Rococo – gloss of the XVIII century
Rococo is called the most frivolous and thoughtless of all styles in art. Why then is rococo so significant for Russian visual culture? Why does the definition of the word “Rococo” sound so exotic for our ear – “rococar”? What is the main difference between rococo and baroque, which people of little knowledge often confuse? Finally, why is rococo the direct and immediate ancestor of modern glossy culture? All of this will be discussed below.
Rococo was born in France of the eighteenth century, although the name itself would legitimize only the next century, the nineteenth.
The style got its name from the French word rocaille – shell or sink. Since ancient times, artificial grottoes and bowls of fountains have been decorated with shells, and later, ornaments repeating the twisted, rounded outlines of sinks began to be actively used in the interior design. By the XVIII century, interest in them only grew. They became more complex and intertwined, becoming more sophisticated and bizarre. Such ornaments were called rocailles, and the style itself, built on whimsical curved lines and delicate color shimmers, was, respectively, rococo.
Antoine Watteau. Sign shop bench Gersen
They say that this picture, painted by a 37-year-old artist before his death, Antoine Watteau prophesied the future of Rococo. In the Gerssen Shop, all the coloristic possibilities of this style are already concluded: no contrasts, but in return – a rich and delicate pastel palette with the thinnest color transitions.
Rococo is a way of life
The appearance of the Rococo style is associated with the “end of a beautiful era” – the era of Louis XIV. It is not by chance that the famous “Gerssen Shop” depicts how the portrait of the Sun King is removed from the wall and put away in a box.
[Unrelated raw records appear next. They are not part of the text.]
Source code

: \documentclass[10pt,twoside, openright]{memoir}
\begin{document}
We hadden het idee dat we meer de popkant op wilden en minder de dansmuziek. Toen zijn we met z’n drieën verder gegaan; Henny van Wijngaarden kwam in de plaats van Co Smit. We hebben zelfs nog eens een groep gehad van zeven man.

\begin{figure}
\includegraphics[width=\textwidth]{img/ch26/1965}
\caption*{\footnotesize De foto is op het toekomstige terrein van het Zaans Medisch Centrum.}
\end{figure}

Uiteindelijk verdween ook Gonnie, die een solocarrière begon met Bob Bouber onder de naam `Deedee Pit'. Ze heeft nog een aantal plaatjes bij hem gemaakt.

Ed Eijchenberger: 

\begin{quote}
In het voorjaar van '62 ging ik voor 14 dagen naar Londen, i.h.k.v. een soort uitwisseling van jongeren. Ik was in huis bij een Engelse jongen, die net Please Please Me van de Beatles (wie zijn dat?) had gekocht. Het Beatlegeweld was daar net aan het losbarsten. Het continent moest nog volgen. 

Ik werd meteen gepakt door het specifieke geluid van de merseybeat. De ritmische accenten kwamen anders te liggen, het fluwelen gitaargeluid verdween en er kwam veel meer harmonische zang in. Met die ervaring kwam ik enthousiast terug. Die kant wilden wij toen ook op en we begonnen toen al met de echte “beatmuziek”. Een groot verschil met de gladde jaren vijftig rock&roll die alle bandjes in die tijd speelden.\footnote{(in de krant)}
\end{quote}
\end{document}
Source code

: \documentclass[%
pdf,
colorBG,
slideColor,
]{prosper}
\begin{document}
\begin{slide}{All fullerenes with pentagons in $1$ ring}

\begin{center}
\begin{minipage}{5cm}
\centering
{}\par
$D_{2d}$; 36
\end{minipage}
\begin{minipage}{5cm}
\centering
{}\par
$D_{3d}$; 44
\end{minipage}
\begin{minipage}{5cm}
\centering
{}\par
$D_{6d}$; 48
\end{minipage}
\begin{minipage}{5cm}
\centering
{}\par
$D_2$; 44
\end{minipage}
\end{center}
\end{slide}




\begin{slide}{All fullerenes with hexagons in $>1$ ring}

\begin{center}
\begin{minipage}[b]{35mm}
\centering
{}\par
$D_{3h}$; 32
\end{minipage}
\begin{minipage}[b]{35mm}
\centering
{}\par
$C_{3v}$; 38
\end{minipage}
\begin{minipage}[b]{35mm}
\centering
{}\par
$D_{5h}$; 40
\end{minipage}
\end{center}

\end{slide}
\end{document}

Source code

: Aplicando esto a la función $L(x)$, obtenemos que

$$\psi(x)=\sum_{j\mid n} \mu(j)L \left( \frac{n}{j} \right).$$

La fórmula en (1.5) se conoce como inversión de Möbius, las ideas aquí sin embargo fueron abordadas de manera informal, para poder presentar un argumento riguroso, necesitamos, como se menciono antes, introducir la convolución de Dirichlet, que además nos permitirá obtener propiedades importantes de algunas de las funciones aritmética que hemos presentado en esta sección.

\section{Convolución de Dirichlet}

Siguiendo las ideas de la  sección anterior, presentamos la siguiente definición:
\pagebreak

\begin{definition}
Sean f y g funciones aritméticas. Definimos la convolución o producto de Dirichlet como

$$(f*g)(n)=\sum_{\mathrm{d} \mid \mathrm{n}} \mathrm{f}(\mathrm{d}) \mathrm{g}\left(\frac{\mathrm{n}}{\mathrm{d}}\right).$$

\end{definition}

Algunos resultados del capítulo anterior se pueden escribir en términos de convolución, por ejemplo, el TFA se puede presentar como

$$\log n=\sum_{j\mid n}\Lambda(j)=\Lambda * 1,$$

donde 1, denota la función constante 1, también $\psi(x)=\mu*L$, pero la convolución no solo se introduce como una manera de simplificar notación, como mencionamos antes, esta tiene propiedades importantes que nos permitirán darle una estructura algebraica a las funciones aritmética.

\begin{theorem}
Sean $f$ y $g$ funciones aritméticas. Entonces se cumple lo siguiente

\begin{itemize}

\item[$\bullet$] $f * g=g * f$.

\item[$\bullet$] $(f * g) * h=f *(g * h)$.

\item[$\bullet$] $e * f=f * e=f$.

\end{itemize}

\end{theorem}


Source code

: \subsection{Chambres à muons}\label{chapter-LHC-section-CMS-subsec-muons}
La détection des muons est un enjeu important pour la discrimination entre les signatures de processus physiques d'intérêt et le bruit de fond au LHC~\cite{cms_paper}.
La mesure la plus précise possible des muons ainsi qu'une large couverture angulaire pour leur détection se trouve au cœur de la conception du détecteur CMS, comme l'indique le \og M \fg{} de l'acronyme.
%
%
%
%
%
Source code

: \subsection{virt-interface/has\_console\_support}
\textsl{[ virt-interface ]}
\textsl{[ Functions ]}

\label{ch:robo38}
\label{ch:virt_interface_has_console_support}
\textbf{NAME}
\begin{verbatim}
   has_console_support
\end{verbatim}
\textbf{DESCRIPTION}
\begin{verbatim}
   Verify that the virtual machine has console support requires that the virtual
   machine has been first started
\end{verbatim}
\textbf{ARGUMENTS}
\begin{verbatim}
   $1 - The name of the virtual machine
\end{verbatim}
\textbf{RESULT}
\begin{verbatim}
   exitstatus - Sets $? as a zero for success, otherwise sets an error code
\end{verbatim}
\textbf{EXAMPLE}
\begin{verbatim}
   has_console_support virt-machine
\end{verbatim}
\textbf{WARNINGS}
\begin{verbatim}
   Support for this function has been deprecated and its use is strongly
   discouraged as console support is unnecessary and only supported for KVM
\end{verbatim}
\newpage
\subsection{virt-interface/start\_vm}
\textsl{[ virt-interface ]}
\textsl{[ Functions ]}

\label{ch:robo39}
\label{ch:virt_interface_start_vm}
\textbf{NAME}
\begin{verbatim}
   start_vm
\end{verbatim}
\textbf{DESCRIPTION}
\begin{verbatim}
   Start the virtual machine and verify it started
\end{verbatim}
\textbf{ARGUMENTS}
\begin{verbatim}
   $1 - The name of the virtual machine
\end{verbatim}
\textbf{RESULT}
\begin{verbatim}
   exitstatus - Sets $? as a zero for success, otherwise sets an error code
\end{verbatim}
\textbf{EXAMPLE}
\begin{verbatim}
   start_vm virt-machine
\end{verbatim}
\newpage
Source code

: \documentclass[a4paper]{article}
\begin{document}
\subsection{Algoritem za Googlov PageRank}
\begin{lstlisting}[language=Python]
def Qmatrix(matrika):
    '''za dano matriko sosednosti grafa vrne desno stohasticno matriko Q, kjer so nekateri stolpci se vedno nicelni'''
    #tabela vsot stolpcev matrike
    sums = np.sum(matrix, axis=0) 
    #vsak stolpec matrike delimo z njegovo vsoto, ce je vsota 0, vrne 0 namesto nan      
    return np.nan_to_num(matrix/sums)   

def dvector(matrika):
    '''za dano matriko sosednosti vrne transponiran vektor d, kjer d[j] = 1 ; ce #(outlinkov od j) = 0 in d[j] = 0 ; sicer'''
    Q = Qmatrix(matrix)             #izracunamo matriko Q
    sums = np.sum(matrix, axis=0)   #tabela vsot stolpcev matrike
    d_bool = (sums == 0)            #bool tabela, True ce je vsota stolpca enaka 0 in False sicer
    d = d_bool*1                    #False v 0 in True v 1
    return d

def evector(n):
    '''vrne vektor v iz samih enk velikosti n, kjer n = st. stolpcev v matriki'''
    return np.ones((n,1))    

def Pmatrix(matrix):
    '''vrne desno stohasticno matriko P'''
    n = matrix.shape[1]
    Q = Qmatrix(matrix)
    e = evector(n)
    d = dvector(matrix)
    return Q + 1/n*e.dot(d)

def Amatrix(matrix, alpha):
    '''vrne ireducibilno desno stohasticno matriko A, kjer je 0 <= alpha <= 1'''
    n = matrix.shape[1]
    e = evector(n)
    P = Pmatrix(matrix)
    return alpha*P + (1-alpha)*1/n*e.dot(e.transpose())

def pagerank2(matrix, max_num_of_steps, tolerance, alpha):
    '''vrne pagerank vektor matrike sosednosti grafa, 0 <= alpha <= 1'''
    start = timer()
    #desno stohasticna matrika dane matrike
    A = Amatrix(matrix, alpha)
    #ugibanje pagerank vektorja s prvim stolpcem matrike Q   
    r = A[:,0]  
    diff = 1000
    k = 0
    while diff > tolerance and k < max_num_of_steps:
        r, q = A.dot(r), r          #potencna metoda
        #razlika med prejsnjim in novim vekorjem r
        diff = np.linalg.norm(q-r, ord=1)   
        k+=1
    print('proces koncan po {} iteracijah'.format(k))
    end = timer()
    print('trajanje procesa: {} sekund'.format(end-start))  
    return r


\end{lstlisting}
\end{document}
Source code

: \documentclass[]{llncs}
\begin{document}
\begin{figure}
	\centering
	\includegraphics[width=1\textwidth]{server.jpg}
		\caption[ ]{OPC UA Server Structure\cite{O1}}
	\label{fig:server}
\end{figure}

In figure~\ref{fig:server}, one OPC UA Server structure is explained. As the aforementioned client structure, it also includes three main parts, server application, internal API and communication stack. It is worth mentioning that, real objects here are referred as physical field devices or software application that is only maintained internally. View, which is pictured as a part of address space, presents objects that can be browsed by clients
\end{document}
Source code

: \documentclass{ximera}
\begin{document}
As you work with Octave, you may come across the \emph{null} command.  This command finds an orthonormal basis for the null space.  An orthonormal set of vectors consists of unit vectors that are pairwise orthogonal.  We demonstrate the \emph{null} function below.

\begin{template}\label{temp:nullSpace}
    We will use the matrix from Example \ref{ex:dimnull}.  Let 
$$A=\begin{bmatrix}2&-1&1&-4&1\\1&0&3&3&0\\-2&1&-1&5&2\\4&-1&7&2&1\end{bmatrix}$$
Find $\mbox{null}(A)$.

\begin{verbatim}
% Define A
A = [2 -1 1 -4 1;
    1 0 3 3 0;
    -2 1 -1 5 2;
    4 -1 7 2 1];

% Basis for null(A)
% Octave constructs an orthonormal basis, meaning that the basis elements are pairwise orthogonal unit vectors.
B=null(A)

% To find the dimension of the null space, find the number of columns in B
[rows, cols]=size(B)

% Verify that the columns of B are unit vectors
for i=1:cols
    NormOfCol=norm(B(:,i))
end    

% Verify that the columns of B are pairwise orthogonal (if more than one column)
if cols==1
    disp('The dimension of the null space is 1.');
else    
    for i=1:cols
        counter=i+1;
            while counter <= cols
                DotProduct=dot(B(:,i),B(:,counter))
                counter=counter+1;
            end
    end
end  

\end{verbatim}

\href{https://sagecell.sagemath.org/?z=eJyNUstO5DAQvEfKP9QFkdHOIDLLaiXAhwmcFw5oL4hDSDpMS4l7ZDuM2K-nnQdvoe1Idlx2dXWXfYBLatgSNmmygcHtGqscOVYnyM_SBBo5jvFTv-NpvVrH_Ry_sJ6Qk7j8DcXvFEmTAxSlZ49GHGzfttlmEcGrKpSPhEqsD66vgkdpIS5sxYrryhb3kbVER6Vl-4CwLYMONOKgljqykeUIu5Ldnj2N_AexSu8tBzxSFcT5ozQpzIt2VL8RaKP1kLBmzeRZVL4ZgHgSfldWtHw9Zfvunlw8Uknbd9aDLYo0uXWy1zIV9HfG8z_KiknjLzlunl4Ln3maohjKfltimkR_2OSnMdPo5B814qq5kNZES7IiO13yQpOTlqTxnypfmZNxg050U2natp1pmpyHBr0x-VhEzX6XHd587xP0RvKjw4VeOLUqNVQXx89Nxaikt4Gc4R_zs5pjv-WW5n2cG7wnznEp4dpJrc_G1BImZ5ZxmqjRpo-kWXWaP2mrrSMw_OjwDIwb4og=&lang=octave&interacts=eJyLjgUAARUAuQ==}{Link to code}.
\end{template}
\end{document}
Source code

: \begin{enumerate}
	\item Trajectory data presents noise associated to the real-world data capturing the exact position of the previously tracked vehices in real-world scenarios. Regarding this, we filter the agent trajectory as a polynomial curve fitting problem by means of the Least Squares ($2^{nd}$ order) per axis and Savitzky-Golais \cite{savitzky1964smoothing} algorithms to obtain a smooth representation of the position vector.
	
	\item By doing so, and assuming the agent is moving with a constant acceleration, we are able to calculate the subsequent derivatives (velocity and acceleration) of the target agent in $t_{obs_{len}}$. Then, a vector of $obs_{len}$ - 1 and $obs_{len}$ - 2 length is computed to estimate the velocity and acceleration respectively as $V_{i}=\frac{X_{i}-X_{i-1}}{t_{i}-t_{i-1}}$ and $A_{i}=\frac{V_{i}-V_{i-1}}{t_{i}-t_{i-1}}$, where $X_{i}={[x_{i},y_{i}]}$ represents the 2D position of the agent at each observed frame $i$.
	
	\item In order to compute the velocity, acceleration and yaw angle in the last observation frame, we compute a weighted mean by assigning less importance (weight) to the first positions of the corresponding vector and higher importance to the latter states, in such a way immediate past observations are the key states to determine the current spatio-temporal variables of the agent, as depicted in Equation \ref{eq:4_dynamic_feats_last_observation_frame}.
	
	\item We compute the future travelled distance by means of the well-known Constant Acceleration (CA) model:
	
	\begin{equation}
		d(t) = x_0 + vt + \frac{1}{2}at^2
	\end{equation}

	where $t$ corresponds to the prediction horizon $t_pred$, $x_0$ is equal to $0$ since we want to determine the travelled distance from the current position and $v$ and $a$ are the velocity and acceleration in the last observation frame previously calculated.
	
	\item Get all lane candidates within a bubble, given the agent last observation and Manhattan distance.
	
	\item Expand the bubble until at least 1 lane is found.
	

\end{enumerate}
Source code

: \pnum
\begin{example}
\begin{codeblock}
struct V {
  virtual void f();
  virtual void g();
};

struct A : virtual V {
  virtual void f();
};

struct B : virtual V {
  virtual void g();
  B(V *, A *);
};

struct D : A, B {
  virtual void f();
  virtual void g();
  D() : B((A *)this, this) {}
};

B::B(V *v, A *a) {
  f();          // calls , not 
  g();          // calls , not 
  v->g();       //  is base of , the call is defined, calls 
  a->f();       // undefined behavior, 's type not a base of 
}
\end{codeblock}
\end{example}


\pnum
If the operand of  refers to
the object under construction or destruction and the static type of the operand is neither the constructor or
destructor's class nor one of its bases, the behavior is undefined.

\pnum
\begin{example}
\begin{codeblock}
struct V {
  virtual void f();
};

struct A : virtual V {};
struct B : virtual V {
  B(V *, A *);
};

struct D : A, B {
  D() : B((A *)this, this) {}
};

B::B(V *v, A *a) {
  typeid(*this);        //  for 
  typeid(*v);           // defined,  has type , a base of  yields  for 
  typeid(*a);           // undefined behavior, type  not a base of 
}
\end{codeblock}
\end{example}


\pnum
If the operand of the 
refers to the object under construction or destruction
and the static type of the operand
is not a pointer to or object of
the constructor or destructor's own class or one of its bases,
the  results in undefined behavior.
But it would be wrong to identify the whole XVIII century only with the rococo style. This century is as varied as any other of the preceding. While changing, in art, passionate baroque and strict classicism continue to exist. Sentimentalism is born. Progressive criticism in the face of Denis Diderot even tries to guess the beginnings of realism.
And yet it is the gallant, capricious, artsy rococo becomes a landmark for the XVIII century. No wonder this “century of wigs, carriages, minuets, triangle” (Nathan Aidelman) is also called the “gallant century”. Gallant century – gallant art.
Twisting tree branches, a moth fluttering with ease, a beauty, her flying along a crooked rocaille shoe’s trajectory, languid glances and bare knees. In the painting by Jean-Honore Fragonard “Swing” is the quintessence of the Rococo lifestyle.
With the departure from the stage of Louis XIV, the grandiose pomp of the baroque court festivities disappears from fashion. And in general – everything majestic and everything solemn is no longer comme il faut.
Regent Philip of Orleans, and then King Louis XV, prefer a way of life that is somewhat more chamberly, but also more comfortable. It is not concentrated in a wide circle of courtiers, but in a close, almost intimate circle of like-minded friends.
Rococo philosophy is neo-epicurean. Only pleasure is the essence of human life. The perfect pastime – carefree flirting in the lap of nature. Love and celebration become synonymous with rococo.
From the state halls, art moves smoothly into the boudoir. Rococo interiors are cozy and comfortable. It was at the time of Rococo that exquisite couches with soft backs and armchairs “cabriole” with twisted legs appeared, providing comfort to the body, silk lanes on the walls and small graceful figurines that give pleasure to the eye.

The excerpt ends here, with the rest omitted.